Pour les choses qui ne dépendent aucunement de nous, tant bonnes qu'elles puissent être, on ne les doit jamais désirer avec passion, non seulement à cause qu'elles peuvent n'arriver pas, et par ce moyen nous affliger d'autant plus que nous les aurons plus souhaitées, mais principalement à cause qu'en occupant notre pensée elles nous détournent de porter notre affection à d'autres choses dont l'acquisition dépend de nous. Et il y a deux remèdes généraux contre ces vains désirs: le premier est la générosité, de laquelle je parlerai ci-après; le second est que nous devons souvent faire réflexion sur la providence divine, et nous représenter qu'il est impossible qu'aucune chose arrive d'autre façon qu'elle a été déterminée de toute éternité par cette Providence; en sorte qu'elle est comme une fatalité ou une nécessité immuable, qu'il faut opposer à la fortune, pour la détruire comme une chimère qui ne vient que de l'erreur de notre entendement. Car nous ne pouvons désirer que ce que nous estimons en quelque façon être possible, et nous ne pouvons estimer possibles les choses qui ne dépendent point de nous qu'en tant que nous pensons qu'elles dépendent de la fortune, c'est-à-dire que nous jugeons qu'elles peuvent arriver, et qu'il en est arrivé autrefois de semblables.

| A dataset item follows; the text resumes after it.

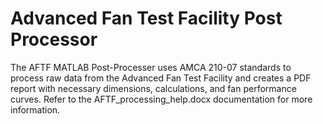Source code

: # Advanced Fan Test Facility Post Processor
The AFTF MATLAB Post-Processer uses AMCA 210-07 standards to process raw data from 
the Advanced Fan Test Facility and creates a PDF report with necessary dimensions, calculations, 
and fan performance curves. Refer to the AFTF_processing_help.docx documentation for more information.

Or cette opinion n'est fondée que sur ce que nous ne connaissons pas toutes les choses qui contribuent à chaque effet; car lorsqu'une chose que nous avons estimée dépendre de la fortune, n'arrive pas, cela témoigne que quelqu'une des causes qui étaient nécessaires pour la produire a manqué, et par conséquent qu'elle était absolument impossible, et qu'il n'en est jamais arrivé de semblable, c'est-à-dire à la production de laquelle une pareille cause ait aussi manqué; en sorte que si nous n'eussions point ignoré cela auparavant, nous ne l'eussions jamais estimée possible, ni par conséquent ne l'eussions désirée.